The incumbent talking points might lead some to believe that the Canadian policy is dramatically different from other countries (Bell has been talking about how the U.S. would never grant equivalent access, while the Globe speculates  that perhaps the policy is “the result of a drafting error”). Yet a review of recent spectrum auctions in other OECD countries indicates that the twin policy of encouraging foreign investment plus establishing set-asides to facilitate competition is very common. The biggest difference between Canada and many other developed economies is that Canada is late to opening its telecom market and is therefore doing both at roughly the same time. In other countries, foreign investment restrictions in the telecom market were removed years ago.

The table below takes data from the 2013 OECD Communications Outlook which has charts on telecom foreign investment rules and spectrum auction policies that highlight how many countries have removed foreign ownership restrictions in telecom and used spectrum set-asides to create advantages for new entrants. Policies include setting-aside spectrum, reduced costs, and limits on incumbent spectrum (including favouring foreign companies over domestic ones).

Open to Telecom Foreign Investment?
Spectrum Set-Aside or Prioritization for New Entrants?
Belgium Yes. No foreign ownership restrictions Yes. Priority has been given to a new entrant at 2.1 GHz for the fourth license.
Czech Republic Yes. No foreign ownership restrictions Yes. A continuous frequency segment 2 × 15.6 MHz within the frequency band 1 800 MHz is designated for new applicants only (via a spectrum cap defined for this purpose).
Germany Yes. There are no restrictions on the operations of foreign affiliates resident in Germany. Yes. For the 2010 frequency award the spectrum cap in the 800 MHz band was set at 2 x 20 MHz, with existing assignments in the band at 900 MHz counting towards this. This resulted in the following spectrum caps at 800 MHz:
Deutsche Telekom max. 2 x 10 MHz at 800 MHz.
Vodafone max. 2 x 10 MHz at 800 MHz.
E-Plus (KPN) max. 2 x 15 MHz at 800 MHz.
o2 (Telefónica) max. 2 x 15 MHz at 800 MHz.

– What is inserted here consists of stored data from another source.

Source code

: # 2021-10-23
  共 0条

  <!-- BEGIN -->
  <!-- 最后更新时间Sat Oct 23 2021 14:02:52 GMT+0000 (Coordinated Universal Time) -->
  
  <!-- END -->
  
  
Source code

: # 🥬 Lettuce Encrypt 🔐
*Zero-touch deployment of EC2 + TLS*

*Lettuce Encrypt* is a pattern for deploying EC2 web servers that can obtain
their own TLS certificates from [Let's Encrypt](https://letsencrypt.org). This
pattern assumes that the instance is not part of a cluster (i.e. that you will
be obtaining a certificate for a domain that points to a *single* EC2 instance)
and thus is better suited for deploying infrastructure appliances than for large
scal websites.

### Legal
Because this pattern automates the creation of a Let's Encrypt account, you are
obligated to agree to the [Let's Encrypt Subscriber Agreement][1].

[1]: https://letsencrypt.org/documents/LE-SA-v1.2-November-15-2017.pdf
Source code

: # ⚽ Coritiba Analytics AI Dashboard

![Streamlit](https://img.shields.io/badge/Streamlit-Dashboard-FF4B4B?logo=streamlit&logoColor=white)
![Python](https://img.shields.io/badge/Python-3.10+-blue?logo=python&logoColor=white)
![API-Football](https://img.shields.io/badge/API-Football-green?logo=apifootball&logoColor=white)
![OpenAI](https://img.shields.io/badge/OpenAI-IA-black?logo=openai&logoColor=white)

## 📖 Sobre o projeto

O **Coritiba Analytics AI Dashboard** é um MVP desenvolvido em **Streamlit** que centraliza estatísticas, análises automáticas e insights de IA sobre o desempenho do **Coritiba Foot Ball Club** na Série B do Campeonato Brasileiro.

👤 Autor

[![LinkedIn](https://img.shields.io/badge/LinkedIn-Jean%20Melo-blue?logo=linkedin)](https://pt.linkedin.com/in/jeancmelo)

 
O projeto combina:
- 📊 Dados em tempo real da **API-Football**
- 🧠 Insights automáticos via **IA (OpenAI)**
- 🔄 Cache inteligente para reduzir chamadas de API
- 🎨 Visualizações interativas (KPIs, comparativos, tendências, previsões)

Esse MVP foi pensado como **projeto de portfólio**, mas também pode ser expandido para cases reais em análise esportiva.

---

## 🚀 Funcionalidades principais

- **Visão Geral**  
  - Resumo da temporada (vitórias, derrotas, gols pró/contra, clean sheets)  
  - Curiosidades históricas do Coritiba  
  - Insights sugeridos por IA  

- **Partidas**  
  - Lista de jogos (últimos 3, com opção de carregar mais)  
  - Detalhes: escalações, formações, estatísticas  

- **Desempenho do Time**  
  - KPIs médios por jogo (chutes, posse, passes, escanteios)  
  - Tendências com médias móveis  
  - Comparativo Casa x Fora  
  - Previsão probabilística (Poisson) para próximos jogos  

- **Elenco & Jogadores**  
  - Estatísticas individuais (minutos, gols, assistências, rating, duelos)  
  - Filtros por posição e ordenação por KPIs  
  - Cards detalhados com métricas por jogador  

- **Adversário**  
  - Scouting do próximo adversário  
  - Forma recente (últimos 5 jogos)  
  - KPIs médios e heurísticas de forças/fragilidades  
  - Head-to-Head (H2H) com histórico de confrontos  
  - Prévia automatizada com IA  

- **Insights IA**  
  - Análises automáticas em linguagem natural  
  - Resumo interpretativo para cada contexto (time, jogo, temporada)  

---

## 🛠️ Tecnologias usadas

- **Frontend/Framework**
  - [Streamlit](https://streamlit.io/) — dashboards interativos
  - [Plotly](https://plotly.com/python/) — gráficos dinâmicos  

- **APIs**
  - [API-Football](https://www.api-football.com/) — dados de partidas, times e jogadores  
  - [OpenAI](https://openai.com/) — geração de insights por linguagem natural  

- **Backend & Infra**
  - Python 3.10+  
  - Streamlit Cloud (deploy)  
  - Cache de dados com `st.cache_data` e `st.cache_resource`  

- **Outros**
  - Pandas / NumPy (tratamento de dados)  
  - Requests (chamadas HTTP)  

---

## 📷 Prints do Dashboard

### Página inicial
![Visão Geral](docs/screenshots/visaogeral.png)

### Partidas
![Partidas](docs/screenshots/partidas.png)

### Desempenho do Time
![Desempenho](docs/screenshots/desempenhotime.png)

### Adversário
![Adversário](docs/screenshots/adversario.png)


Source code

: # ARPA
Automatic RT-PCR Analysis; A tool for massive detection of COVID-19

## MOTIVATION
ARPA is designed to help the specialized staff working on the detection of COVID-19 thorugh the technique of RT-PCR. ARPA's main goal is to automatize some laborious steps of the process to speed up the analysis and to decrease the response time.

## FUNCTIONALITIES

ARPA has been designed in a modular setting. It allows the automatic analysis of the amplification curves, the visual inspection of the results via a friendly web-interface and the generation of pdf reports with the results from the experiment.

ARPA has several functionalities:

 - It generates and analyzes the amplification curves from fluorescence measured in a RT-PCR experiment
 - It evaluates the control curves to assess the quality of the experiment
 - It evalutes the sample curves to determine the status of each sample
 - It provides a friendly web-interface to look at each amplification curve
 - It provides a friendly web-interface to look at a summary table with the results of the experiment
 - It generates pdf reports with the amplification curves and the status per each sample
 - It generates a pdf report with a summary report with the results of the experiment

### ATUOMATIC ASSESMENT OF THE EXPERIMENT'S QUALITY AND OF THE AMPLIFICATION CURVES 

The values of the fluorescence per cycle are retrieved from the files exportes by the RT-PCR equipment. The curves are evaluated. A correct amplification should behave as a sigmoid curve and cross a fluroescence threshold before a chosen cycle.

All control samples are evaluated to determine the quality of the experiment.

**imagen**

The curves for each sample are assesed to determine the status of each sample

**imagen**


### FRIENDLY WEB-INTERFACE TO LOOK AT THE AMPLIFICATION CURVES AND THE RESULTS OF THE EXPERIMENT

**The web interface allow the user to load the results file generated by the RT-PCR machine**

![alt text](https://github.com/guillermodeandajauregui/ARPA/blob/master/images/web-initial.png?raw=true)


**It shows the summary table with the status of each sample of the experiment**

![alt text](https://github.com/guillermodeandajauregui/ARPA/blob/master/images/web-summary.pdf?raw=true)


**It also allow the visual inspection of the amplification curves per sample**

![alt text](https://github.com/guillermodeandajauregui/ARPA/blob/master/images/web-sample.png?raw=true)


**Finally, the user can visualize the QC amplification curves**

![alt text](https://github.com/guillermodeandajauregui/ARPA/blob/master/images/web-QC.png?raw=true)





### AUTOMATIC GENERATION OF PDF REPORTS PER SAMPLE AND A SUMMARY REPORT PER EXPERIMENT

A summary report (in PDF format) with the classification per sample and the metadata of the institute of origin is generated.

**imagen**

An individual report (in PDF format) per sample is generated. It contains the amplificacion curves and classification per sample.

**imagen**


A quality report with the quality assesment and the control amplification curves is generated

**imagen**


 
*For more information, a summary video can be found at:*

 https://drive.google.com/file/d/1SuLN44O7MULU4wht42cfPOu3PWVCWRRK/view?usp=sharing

Newcomer max. 2 x 20 MHz at 800 MHz.
Hungary Yes. No foreign ownership restrictions Yes. In the first round the new entrants had the right to obtain frequency with special obligations
Italy Yes. No foreign ownership restrictions Yes. The described auction procedure included selection criteria for promoting market competition; in fact, many provisions were dedicated to favouring possible new entrants. A combination of caps between new and existing spectrum assignments was adopted to make available a maximum availability of spectrum for new entrants. Spectrum caps of 2 x 25 MHz (at 800 + 900 MHz), 2 x 25 MHz (at 1 800 MHz) and 55 MHz (at 2.6 GHz) were defined in detail. Possible new entrants were also able to declare their minimum total requirement of spectrum at the beginning of the auction. More favourable coverage obligations were also defined for possible new entrants and other provisions about roaming, site sharing and frequency sharing.

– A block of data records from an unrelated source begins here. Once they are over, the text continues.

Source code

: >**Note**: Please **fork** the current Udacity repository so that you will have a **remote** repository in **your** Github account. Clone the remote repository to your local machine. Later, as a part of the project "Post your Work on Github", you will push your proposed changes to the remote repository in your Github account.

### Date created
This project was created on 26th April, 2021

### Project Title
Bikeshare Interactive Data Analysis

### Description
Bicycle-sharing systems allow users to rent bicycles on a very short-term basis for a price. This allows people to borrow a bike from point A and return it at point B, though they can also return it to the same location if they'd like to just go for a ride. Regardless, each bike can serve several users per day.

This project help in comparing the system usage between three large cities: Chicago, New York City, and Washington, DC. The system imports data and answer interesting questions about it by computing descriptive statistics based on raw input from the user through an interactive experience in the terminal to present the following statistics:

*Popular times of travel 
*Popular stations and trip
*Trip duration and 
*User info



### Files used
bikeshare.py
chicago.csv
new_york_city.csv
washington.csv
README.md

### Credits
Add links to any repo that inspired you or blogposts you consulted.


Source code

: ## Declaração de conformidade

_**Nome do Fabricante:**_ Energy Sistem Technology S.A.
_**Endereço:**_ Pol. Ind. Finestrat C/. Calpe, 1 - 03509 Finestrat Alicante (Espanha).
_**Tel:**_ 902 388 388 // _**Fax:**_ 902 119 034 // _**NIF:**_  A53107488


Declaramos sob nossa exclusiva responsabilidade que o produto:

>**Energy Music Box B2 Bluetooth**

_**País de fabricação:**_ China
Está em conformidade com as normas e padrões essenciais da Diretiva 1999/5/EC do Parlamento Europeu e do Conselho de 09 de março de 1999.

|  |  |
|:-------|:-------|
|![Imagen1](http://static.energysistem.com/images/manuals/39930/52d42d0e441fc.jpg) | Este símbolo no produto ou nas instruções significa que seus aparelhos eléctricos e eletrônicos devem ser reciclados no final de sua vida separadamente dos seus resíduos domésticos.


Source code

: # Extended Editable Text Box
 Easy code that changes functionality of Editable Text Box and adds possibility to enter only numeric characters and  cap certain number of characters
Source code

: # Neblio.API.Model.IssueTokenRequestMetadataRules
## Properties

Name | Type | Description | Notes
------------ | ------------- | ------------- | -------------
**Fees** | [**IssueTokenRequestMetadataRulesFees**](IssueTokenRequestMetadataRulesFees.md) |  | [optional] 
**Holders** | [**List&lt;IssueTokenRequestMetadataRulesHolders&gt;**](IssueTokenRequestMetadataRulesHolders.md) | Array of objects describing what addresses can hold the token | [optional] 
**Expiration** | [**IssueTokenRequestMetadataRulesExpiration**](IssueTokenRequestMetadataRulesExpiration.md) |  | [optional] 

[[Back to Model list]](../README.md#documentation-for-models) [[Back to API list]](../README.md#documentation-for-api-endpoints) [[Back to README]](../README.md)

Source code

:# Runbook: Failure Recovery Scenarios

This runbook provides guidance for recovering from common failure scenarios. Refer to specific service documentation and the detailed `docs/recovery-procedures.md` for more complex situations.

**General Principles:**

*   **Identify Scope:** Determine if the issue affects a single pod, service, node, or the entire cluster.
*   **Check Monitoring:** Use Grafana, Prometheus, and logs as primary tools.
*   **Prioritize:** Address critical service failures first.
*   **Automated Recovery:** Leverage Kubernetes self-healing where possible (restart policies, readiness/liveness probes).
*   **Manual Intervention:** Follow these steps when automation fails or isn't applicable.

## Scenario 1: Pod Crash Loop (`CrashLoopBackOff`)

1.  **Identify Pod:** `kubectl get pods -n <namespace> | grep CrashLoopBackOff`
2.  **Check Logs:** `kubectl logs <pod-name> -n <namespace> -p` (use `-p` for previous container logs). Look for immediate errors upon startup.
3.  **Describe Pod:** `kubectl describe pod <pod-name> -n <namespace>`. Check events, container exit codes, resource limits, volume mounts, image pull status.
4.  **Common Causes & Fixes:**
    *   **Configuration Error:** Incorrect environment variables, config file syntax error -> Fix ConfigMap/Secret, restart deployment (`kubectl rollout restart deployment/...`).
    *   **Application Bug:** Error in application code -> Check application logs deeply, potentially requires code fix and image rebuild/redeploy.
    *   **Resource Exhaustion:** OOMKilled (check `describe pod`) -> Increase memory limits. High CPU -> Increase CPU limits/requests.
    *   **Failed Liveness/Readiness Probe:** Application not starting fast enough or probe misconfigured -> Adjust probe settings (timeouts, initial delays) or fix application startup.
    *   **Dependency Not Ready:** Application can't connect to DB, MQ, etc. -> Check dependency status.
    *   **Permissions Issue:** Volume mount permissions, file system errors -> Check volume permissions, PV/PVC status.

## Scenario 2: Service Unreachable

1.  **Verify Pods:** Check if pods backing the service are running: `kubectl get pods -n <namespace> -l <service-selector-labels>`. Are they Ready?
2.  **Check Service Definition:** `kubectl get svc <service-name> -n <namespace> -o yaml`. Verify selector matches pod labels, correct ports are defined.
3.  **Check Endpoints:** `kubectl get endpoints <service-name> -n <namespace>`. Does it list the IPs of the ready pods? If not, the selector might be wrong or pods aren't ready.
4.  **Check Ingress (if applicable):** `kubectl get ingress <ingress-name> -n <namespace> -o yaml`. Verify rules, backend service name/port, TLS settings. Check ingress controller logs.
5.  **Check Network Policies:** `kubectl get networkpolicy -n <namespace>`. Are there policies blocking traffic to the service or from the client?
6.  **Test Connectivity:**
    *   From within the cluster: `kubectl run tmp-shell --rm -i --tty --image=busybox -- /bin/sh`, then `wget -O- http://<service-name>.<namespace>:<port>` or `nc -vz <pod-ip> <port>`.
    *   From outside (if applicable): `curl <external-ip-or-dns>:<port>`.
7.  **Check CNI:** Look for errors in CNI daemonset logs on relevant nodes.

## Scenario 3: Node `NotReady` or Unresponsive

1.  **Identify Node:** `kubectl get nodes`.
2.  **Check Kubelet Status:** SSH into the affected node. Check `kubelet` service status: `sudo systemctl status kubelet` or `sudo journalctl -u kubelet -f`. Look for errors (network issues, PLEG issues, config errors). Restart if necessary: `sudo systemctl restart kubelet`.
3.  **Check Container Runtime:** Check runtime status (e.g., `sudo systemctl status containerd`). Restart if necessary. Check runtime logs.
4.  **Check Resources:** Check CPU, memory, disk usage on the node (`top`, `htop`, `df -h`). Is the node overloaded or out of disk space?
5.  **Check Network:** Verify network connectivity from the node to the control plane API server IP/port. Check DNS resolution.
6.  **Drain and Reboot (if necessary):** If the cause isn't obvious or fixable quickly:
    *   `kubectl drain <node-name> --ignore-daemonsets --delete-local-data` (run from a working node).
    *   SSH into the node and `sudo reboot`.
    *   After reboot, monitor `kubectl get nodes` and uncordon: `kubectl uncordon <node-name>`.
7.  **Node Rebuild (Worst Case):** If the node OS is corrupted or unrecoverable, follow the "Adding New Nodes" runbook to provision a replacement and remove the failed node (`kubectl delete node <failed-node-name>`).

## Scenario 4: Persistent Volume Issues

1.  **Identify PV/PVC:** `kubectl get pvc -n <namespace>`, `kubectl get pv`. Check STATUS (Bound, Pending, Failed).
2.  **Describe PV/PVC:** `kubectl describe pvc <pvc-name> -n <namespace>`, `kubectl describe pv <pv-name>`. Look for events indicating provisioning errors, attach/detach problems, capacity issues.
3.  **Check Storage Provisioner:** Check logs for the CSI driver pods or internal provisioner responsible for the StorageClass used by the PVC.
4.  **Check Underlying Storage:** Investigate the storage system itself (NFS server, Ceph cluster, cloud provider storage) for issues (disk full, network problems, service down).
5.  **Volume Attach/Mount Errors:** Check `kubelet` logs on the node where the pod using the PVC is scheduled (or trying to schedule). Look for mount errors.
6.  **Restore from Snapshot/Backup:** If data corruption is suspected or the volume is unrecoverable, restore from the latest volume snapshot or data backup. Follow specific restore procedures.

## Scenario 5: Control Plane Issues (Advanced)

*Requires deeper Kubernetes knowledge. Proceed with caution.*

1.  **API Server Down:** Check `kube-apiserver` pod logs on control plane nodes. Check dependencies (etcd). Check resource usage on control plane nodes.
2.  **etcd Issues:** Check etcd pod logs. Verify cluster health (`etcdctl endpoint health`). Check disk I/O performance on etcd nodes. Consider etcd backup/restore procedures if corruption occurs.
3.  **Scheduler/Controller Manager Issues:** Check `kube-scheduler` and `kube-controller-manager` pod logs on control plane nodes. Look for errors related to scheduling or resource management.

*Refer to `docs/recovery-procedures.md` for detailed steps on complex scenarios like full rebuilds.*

Netherlands Yes. No foreign ownership restrictions Yes. Blocks are reserved for newcomers and there are caps for some existing operators.
Portugal Yes. No foreign ownership restrictions Yes. For the 800/900/1 800/2 600 MHz bands, a whole set of measures were taken to promote market entry:
Lower bands (800/900 MHz): Spectrum caps; 25% discount on the final price of the 900 MHz lots; obligations of full MVNO and light MVNO agreements; obligation of national roaming agreements; coverage obligation only for the 800 MHz band.
Upper bands (1 800/2 600 MHz): spectrum caps were defined in order to set spectrum aside for new entrants.
Moreover, a reduction of 50% in the annual spectrum fees, during the first three years, was applicable for operators with less than 60 MHz in the bands assigned for electronic communication services.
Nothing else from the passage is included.